New superintendent working on goals, vision for district
Fredonia Superintendent Jeffrey Sortisio is several months into the job since his appointment in June, and he says the transition and the school year are going well.
But much work lays ahead in terms of developing goals and a vision for the Fredonia Central School District — not to mention potential changes as New York state prepares its plan for the approximately $1.6 billion it will receive annually under the Every Student Succeeds Act.
Sortisio, who previously served as principal with Frontier High School, is still learning Fredonia and its culture. But so far, he said it’s been a lot of fun.
“The similarities between the student body and how much the staff care about the students is very similar to where I was previously,” he said. “That part and that transition has been wonderful. It’s a very caring and nurturing place not only for the students, but for the adults as well. I’ve certainly felt that since our first days together.”
Later this month, Sortisio and board of education members will be going on a retreat to discuss district goals.
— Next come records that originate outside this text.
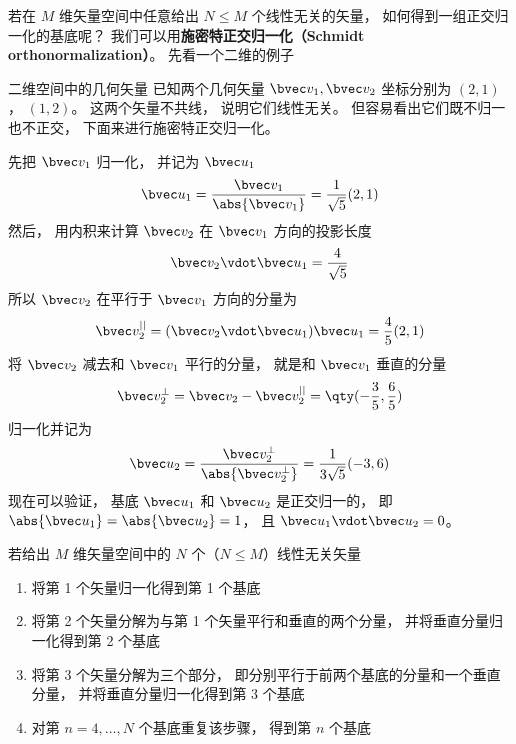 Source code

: 

若在 $M$ 维矢量空间中任意给出 $N \leqslant M$ 个线性无关的矢量， 如何得到一组正交归一化的基底呢？ 我们可以用\textbf{施密特正交归一化（Schmidt orthonormalization）}。 先看一个二维的例子

\begin{example}{二维空间中的几何矢量}
已知两个几何矢量 $\bvec v_1, \bvec v_2$ 坐标分别为 $(2, 1)$， $(1, 2)$。 这两个矢量不共线， 说明它们线性无关。 但容易看出它们既不归一也不正交， 下面来进行施密特正交归一化。

先把 $\bvec v_1$ 归一化， 并记为 $\bvec u_1$
\begin{equation}
\bvec u_1 = \frac{\bvec v_1}{\abs{\bvec v_1}} = \frac{1}{\sqrt{5}} (2, 1)
\end{equation}
然后， 用内积来计算 $\bvec v_2$ 在 $\bvec v_1$ 方向的投影长度
\begin{equation}
\bvec v_2 \vdot \bvec u_1 = \frac{4}{\sqrt{5}}
\end{equation}
所以 $\bvec v_2$ 在平行于 $\bvec v_1$ 方向的分量为
\begin{equation}
\bvec v_2^{||} =  (\bvec v_2 \vdot \bvec u_1)\bvec u_1 = \frac{4}{5} (2, 1)
\end{equation}
将 $\bvec v_2$ 减去和 $\bvec v_1$ 平行的分量， 就是和 $\bvec v_1$ 垂直的分量
\begin{equation}
\bvec v_2^\bot = \bvec v_2 - \bvec v_2^{||} = \qty(-\frac35, \frac65)
\end{equation}
归一化并记为
\begin{equation}
\bvec u_2 = \frac{\bvec v_2^\bot}{\abs{\bvec v_2^\bot}} = \frac{1}{3\sqrt{5}} (-3, 6)
\end{equation}
现在可以验证， 基底 $\bvec u_1$ 和 $\bvec u_2$ 是正交归一的， 即 $\abs{\bvec u_1} = \abs{\bvec u_2} = 1$， 且 $\bvec u_1 \vdot \bvec u_2 = 0$。
\end{example}

若给出 $M$ 维矢量空间中的 $N$ 个（$N \leqslant M$）线性无关矢量
\begin{enumerate}
\item 将第 1 个矢量归一化得到第 1 个基底
\item 将第 2 个矢量分解为与第 1 个矢量平行和垂直的两个分量， 并将垂直分量归一化得到第 2 个基底
\item 将第 3 个矢量分解为三个部分， 即分别平行于前两个基底的分量和一个垂直分量， 并将垂直分量归一化得到第 3 个基底
\item 对第 $n = 4, \dots , N$ 个基底重复该步骤， 得到第 $n$ 个基底
\end{enumerate}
Right now, Sortisio said he’s been working through a comprehensive plan with board members and administrators. Teachers and the students will be the next ones Sortisio will be talking to.
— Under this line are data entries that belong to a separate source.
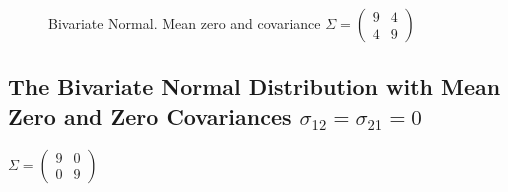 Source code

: \documentclass[
  letterpaper,
  DIV=11,
  numbers=noendperiod]{scrreprt}
\begin{document}
\begin{figure}[H]


\caption{\label{fig-bi90403d}Bivariate Normal. Mean zero and covariance
\(\Sigma=\begin{pmatrix} 9 & 4 \\ 4 & 9\end{pmatrix}\)}

\end{figure}%

\subsection{\texorpdfstring{The Bivariate Normal Distribution with Mean
Zero and Zero Covariances
\(\sigma_{12} = \sigma_{21} = 0\)}{The Bivariate Normal Distribution with Mean Zero and Zero Covariances \textbackslash sigma\_\{12\} = \textbackslash sigma\_\{21\} = 0}}\label{the-bivariate-normal-distribution-with-mean-zero-and-zero-covariances-sigma_12-sigma_21-0}

\(\Sigma=\begin{pmatrix} 9 & 0 \\ 0 & 9\end{pmatrix}\)
\end{document}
“Some of those questions I’ve been asking are what does a Fredonia graduate look like, how do we reach all learners and what should our next steps be,” he said.
From the beginning, Board President Michael Bobseine said he was excited about Sortisio’s enthusiasm and interest in the students.
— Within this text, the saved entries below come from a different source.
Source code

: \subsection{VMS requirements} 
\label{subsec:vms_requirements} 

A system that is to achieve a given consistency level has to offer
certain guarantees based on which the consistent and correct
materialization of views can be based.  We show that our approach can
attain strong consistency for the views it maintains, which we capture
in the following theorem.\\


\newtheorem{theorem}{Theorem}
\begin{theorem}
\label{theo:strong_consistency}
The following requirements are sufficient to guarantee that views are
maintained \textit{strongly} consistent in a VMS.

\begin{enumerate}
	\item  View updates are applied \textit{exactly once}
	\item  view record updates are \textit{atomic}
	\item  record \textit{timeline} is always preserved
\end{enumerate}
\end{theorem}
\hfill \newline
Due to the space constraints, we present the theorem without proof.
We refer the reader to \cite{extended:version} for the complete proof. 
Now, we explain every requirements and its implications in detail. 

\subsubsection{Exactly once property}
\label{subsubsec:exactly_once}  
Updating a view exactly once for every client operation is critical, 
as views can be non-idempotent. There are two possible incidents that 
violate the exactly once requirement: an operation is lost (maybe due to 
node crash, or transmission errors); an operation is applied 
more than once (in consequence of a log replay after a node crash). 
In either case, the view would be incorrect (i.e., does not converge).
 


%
“In a very short order, he’s already started to move issues that he’s identifying as things the district now needs to work on,” he said. “He’s already starting to put together programming he believes could be helpful for moving the district forward.”
During Tuesday’s board meeting, Sortisio discussed New York state’s plan for the ESSA and what board members should know. Sortisio said the state wants to reduce testing time from three days to two days and improve the testing experience for students.
In addition, he stated the law requires 95 percent of students in each tested grade and subgroup take the appropriate state test.
“Our history shows we’re nowhere near 95 percent. I would imagine it would be a long time before we get there,” he said. “Certainly, it’s important we remain respectful of students and families’ decisions when it comes to testing. We’re also going to have to take a deep examination in what our practices are and how we can make the testing environment welcoming to our students.”